# Best 27" tires?



## Third Son (Sep 15, 2011)

Hey All....

What would you consider the most long lasting, puncture resistant, smoothest riding 27" (x 1-1/4) bicycle tire out there? How about all those things for under $50/ tire?

Your experiences in this area would be of great value to me...

Thanks!


----------



## LavenderLightning (Sep 12, 2011)

I used to run Continental Gatorskin 27x1¼ on my Fuji Monterey. They were great and worked well on thorns, glass or gravel. They are slightly heavier (weight), as with most puncture resistant tires. I've heard of sidewall blowouts after a couple thousand miles but I never had that happen. Depending on where you look, they usually run between $35-$40.


----------



## JCavilia (Sep 12, 2005)

Third Son said:


> What would you consider the most long lasting, puncture resistant, smoothest riding 27" (x 1-1/4) bicycle tire out there? How about all those things for under $50/ tire?


You do realize that it's pretty much impossible for the same tire to be both the "most long-lasting and puncture-resistant" and the "smoothest-riding"? There's always a compromise between the heavier, thicker tread needed for the former, and the suppleness needed for the latter.

That said, the Gatorskins do have a good reputation for balancing those factors. Panaracer Paselas are also well-regarded, and substantially cheaper.


----------



## Third Son (Sep 15, 2011)

JCavilia said:


> You do realize that it's pretty much impossible for the same tire to be both the "most long-lasting and puncture-resistant" and the "smoothest-riding"? There's always a compromise between the heavier, thicker tread needed for the former, and the suppleness needed for the latter.
> 
> That said, the Gatorskins do have a good reputation for balancing those factors. Panaracer Paselas are also well-regarded, and substantially cheaper.


Yes I know that....all things considered... but you were smart enough to see that I see.
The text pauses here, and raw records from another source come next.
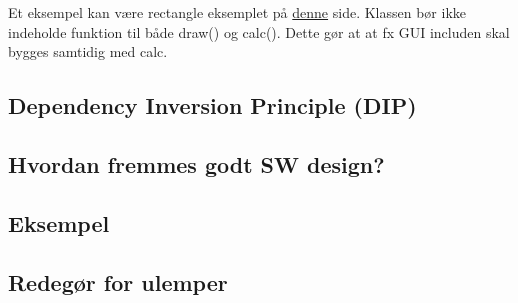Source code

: Et eksempel kan være rectangle eksemplet på  \href{http://code.tutsplus.com/tutorials/solid-part-3-liskov-substitution-interface-segregation-principles--net-36710}{denne} side. Klassen bør ikke indeholde funktion til både draw() og calc(). Dette gør at at fx GUI includen skal bygges samtidig med calc.

\subsection{Dependency Inversion Principle (DIP)}

\subsection{Hvordan fremmes godt SW design?}

\subsection{Eksempel}

\subsection{Redegør for ulemper}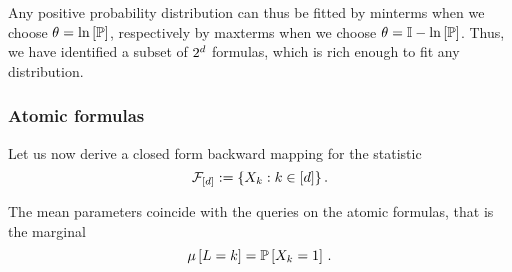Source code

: 	

	

	
Any positive probability distribution can thus be fitted by minterms when we choose $\theta=\ln \left[ \mathbb{P} \right]$, respectively by maxterms when we choose $\theta=\mathbb{I}-\ln \left[ \mathbb{P} \right]$.
Thus, we have identified a subset of $2^{d}$ formulas, which is rich enough to fit any distribution.





\subsubsection{Atomic formulas}

Let us now derive a closed form backward mapping for the statistic
	\[ \mathcal{F}_{[d]} := \{X_{k}: k\in[d]\} \, . \]

The mean parameters coincide with the queries on the atomic formulas, that is the marginal 
	\[ \mu\left[L=k\right] = \mathbb{P}\left[X_{k}=1\right]  \, . \]

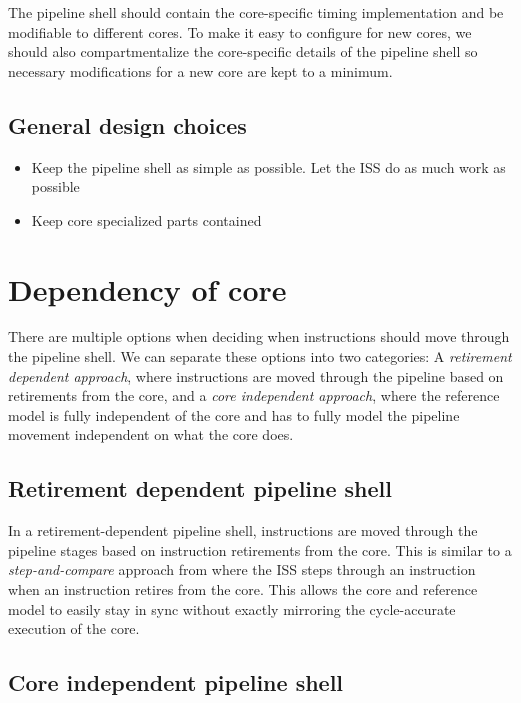 The pipeline shell should contain the core-specific timing implementation and be modifiable to different cores. To make it easy to configure for new cores, we should also compartmentalize the core-specific details of the pipeline shell so necessary modifications for a new core are kept to a minimum.


\subsection{General design choices}

\begin{itemize}
    \item Keep the pipeline shell as simple as possible. Let the ISS do as much work as possible
    \item Keep core specialized parts contained
\end{itemize}


\section{Dependency of core}
\label{sec:ps_dependency}

There are multiple options when deciding when instructions should move through the pipeline shell. We can separate these options into two categories: A \textit{retirement dependent approach}, where instructions are moved through the pipeline based on retirements from the core, and a \textit{core independent approach}, where the reference model is fully independent of the core and has to fully model the pipeline movement independent on what the core does. 

\subsection{Retirement dependent pipeline shell}

In a retirement-dependent pipeline shell, instructions are moved through the pipeline stages based on instruction retirements from the core. This is similar to a \textit{step-and-compare} approach from  where the ISS steps through an instruction when an instruction retires from the core. This allows the core and reference model to easily stay in sync without exactly mirroring the cycle-accurate execution of the core.


\subsection{Core independent pipeline shell}

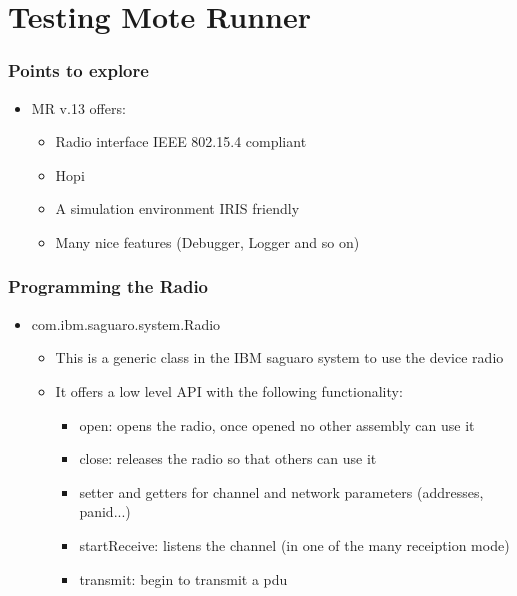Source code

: \section{Testing Mote Runner}
\begin{frame}[fragile]
  \frametitle{Points to explore}
  \begin{itemize}
    \item MR v.13 offers:
    \begin{itemize}
    	\item Radio interface IEEE 802.15.4 compliant
    	\item Hopi
    	\item A simulation environment IRIS friendly
    	\item Many nice features (Debugger, Logger and so on)
    \end{itemize}
  \end{itemize}
\end{frame}

\begin{frame}[fragile]
  \frametitle{Programming the Radio}
  \begin{itemize}
    \item com.ibm.saguaro.system.Radio
    \begin{itemize}
    	\item This is a generic class in the IBM saguaro system to use the device radio
    	\item It offers a low level API with the following functionality:
    	\begin{itemize}
	  \item open: opens the radio, once opened no other assembly can use it
	  \item close: releases the radio so that others can use it
	  \item setter and getters for channel and network parameters (addresses, panid...)
	  \item startReceive: listens the channel (in one of the many receiption mode)
	  \item transmit: begin to transmit a pdu
    	\end{itemize}
    \end{itemize}
  \end{itemize}
\end{frame}

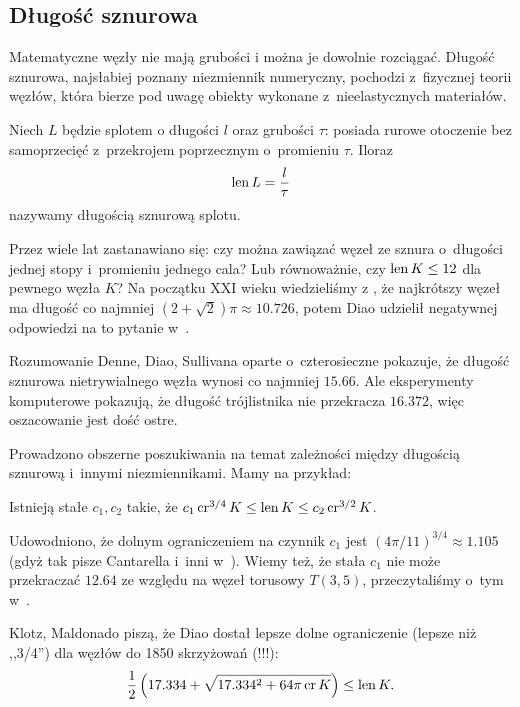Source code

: 
\subsection{Długość sznurowa}
%
Matematyczne węzły nie mają grubości i można je dowolnie rozciągać.
Długość sznurowa, najsłabiej poznany niezmiennik numeryczny, pochodzi z~fizycznej teorii węzłów, która bierze pod uwagę obiekty wykonane z~nieelastycznych materiałów.

\begin{definition}
    Niech $L$ będzie splotem o długości $l$ oraz grubości $\tau$: posiada rurowe otoczenie bez samoprzecięć z~przekrojem poprzecznym o~promieniu $\tau$.
    Iloraz
    \begin{equation}
        \operatorname{len} L = \frac l \tau
    \end{equation}
    nazywamy długością sznurową splotu.
\end{definition}

Przez wiele lat zastanawiano się: czy można zawiązać węzeł ze sznura o~długości jednej stopy i~promieniu jednego cala?
Lub równoważnie, czy $\operatorname{len} K \le 12$ dla pewnego węzła $K$?
Na początku XXI wieku wiedzieliśmy z \cite{cantarella02}, że najkrótszy węzeł ma długość co najmniej $(2 + \sqrt 2)\pi \approx 10.726$, potem Diao udzielił negatywnej odpowiedzi na to pytanie w~\cite[s. 14]{diao03}.

Rozumowanie Denne, Diao, Sullivana \cite{denne06} oparte o~czterosieczne pokazuje, że długość sznurowa nietrywialnego węzła wynosi co najmniej $15.66$.
Ale eksperymenty komputerowe pokazują, że długość trójlistnika nie przekracza $16.372$, więc oszacowanie jest dość ostre.

Prowadzono obszerne poszukiwania na temat zależności między długością sznurową i~innymi niezmiennikami.
Mamy na przykład:

\begin{proposition}
    Istnieją stałe $c_1, c_2$ takie, że $c_1 \operatorname{cr}^{3/4} K \le \operatorname{len} K \le c_2 \operatorname{cr}^{3/2} K$.
\end{proposition}

Udowodniono, że dolnym ograniczeniem na czynnik $c_1$ jest $(4\pi/11)^{3/4} \approx 1.105$ (gdyż tak pisze Cantarella i~inni w~\cite[tw. 23]{cantarella02}).
Wiemy też, że stała $c_1$ nie może przekraczać $12.64$ ze względu na węzeł torusowy $T(3, 5)$, przeczytaliśmy o~tym w~\cite{klotz21}.

Klotz, Maldonado \cite{klotz21} piszą, że Diao dostał lepsze dolne ograniczenie (lepsze niż ,,3/4'') dla węzłów do 1850 skrzyżowań (!!!):
\begin{equation}
    \frac 12 \left(17.334 + \sqrt{17.334^2 + 64 \pi \operatorname{cr} K}\right) \le \operatorname{len} K.
\end{equation}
I actually don't mind riding on a firm tire.


----------



## Trower (Apr 28, 2009)

Panaracer Pasela Tourguard's are the best I've used for 27ichers, nice ride long lasting, and as good (imo) as gators for puncture resistance, but ride WAYYYYY better. I plan on using them on my touring bike project I'm working on this winter. I plan on using the bike on a 700 mile tour next summer with a couple friends, and they are the only tire I could stand, and also trust for that long

*edit* I also have only used the Kevlar tires, not the cheaper steel bead ones, don't know if there is a difference between them.


----------



## Woyteck Morajko (Jan 7, 2005)

panaracer pasela is good, i've used them for years. performance and nashbar still have 27s, with kevlar belt, usually on sale for less than $20. these are OK, except performance are smaller, more like a 1 1/8. last year i found some 27s at walmart, made by BELL. these are labeled as 1 1/4, but look more like 1 3/8. so far they seem durable and comfortable. they are folding AND have a kevlar belt, all for $16!


----------



## slowrider (Mar 12, 2004)

I had an armadillo, that I ran down to nothing on my rear tire for a couple of years. Love that tire. Right now I have a Continental 1000 on the front and a Performance Strada K on the rear. I have slime liners under booth for extra protection. I would not trust either tire without the slime liner.


----------



## InertAgent (Aug 11, 2008)

I ride in NYC inevitably through potholes and all kinds of crap, and the Armadillo is the only one that hasn't flatted. It was almost worn through to the casing and started separating before I replaced it. Note that it measures as 1x1/8, not 1x1/4 as marked. The Armadillo rides like a water pressurized garden hose. It is sketchy in the wet, especially on metal plating. But I hate getting flats. I tried the Schwalbe Marathon for a plusher ride (and a little tread) but a wire (from a steel belt?) did it in. The Marathon measures as a full 1x1/4 (32c). I use it on the front where I never get flats (well, a pinch flat on a plate edge once, but that was my fault due to inflation negligence).


----------